-
Notifications
You must be signed in to change notification settings - Fork 370
Description
Description
While inspecting the block matrix solvers implementation, specifically the BlockMonolithicSolve subroutine in BlockSolve.F90, I noticed that loop-invariant expressions and static branch conditions are continuously evaluated inside the innermost CSR matrix assembly loop.
Problematic code location: fem/src/BlockSolve.F90 (inside SUBROUTINE BlockMonolithicSolve, specifically the complex/damped eigen system assembly section).
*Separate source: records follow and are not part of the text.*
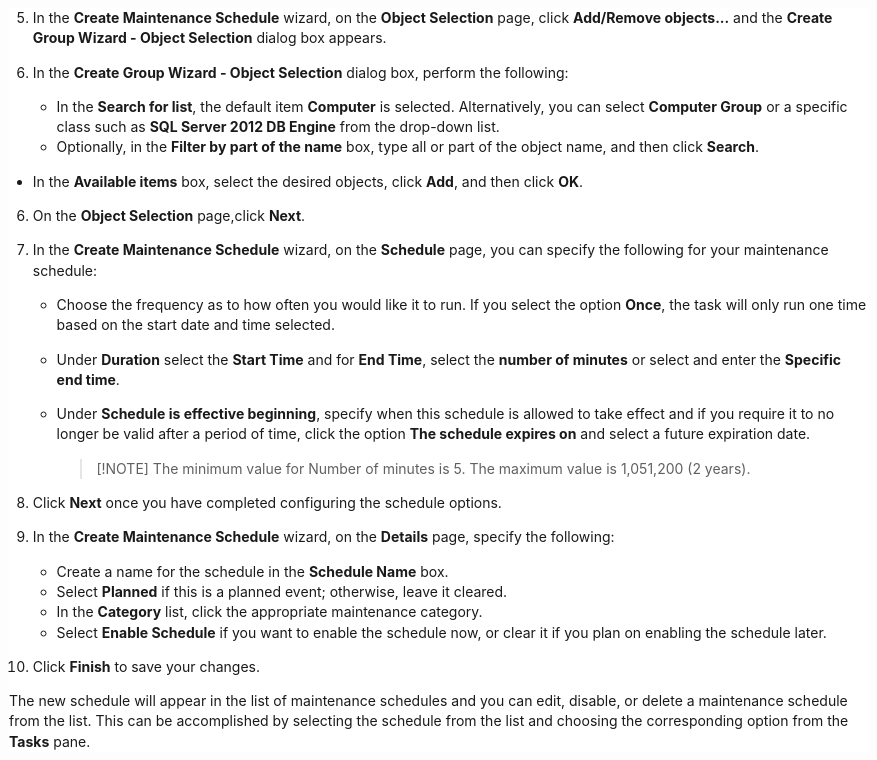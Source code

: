  5. In the **Create Maintenance Schedule** wizard, on the **Object Selection** page, click **Add/Remove objects...** and the **Create Group Wizard - Object Selection** dialog box appears.

6. In the **Create Group Wizard - Object Selection** dialog box, perform the following:
   - In the **Search for list**, the default item **Computer** is selected. Alternatively, you can select **Computer Group** or a specific class such as **SQL Server 2012 DB Engine** from the drop-down list.     
   - Optionally, in the **Filter by part of the name** box, type all or part of the object name, and then click **Search**.
  - In the **Available items** box, select the desired objects, click **Add**, and then click **OK**.

6. On the **Object Selection** page,click **Next**.

7. In the **Create Maintenance Schedule** wizard, on the **Schedule** page, you can specify the following for your maintenance schedule:

   - Choose the frequency as to how often you would like it to run.  If you select the option **Once**, the task will only run one time based on the start date and time selected.
   - Under **Duration** select the **Start Time** and for **End Time**, select the **number of minutes** or select and enter the **Specific end time**.  
   - Under **Schedule is effective beginning**, specify when this schedule is allowed to take effect and if you require it to no longer be valid after a period of time, click the option **The schedule expires on** and select a future expiration date.  

     >[!NOTE] The minimum value for Number of minutes is 5. The maximum value is 1,051,200 (2 years).   
8. Click **Next** once you have completed configuring the schedule options.
          
9. In the **Create Maintenance Schedule** wizard, on the **Details** page, specify the following:

   - Create a name for the schedule in the **Schedule Name** box.
   - Select **Planned** if this is a planned event; otherwise, leave it cleared.
   - In the **Category** list, click the appropriate maintenance category.
   - Select **Enable Schedule** if you want to enable the schedule now, or clear it if you plan on enabling the schedule later.
 
10. Click **Finish** to save your changes.  

The new schedule will appear in the list of maintenance schedules and you can edit, disable, or delete a maintenance schedule from the list.  This can be accomplished by selecting the schedule from the list and choosing the corresponding option from the **Tasks** pane.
In the current implementation, the code iterates over the non-zero entries of the sparse submatrices. Inside the innermost DO j loop, it recalculates an offset expression and evaluates a condition based on the outer loop variable c:
elmerfem/fem/src/BlockSolve.F90
Lines 4793 to 4824 in 3592118
| DO NoCol = 1,NoVar | |
| A => TotMatrix % SubMatrix( NoRow, NoCol ) % Mat | |
| IF( .NOT. ASSOCIATED( A ) ) CYCLE | |
| IF( .NOT. ASSOCIATED( A % Rows ) ) CYCLE | |
| DO j=A % Rows(i),A % Rows(i+1)-1 | |
| ! If we have the imaginary row add the multiplier of imaginary value first | |
| IF( c == 2 ) THEN | |
| k = k + 1 | |
| CollMat % Cols(k) = 2*TotMatrix % Offset(NoCol) + 2*A % Cols(j)-1 | |
| IF( ASSOCIATED( A % DampValues) ) THEN | |
| CollMat % Values(k) = A % DampValues(j) | |
| END IF | |
| END IF | |
| k = k + 1 | |
| CollMat % Values(k) = A % Values(j) | |
| CollMat % Cols(k) = 2*TotMatrix % Offset(NoCol) + 2*(A % Cols(j)-1)+c | |
| IF( ASSOCIATED( A % MassValues ) ) THEN | |
| CollMat % MassValues(k) = A % MassValues(j) | |
| END IF | |
| ! If we have the real row add the multiplier of imaginary value last | |
| IF( c == 1 ) THEN | |
| k = k + 1 | |
| CollMat % Cols(k) = 2*TotMatrix % Offset(NoCol) + 2*A % Cols(j) | |
| IF( ASSOCIATED( A % DampValues) ) THEN | |
| CollMat % Values(k) = -A % DampValues(j) | |
| END IF | |
| END IF | |
| END DO | |
| END DO |
For any given execution of the DO j loop:
- The variables
NoColandcremain completely unchanged. - The expression
2 * TotMatrix % Offset(NoCol)is mathematically invariant.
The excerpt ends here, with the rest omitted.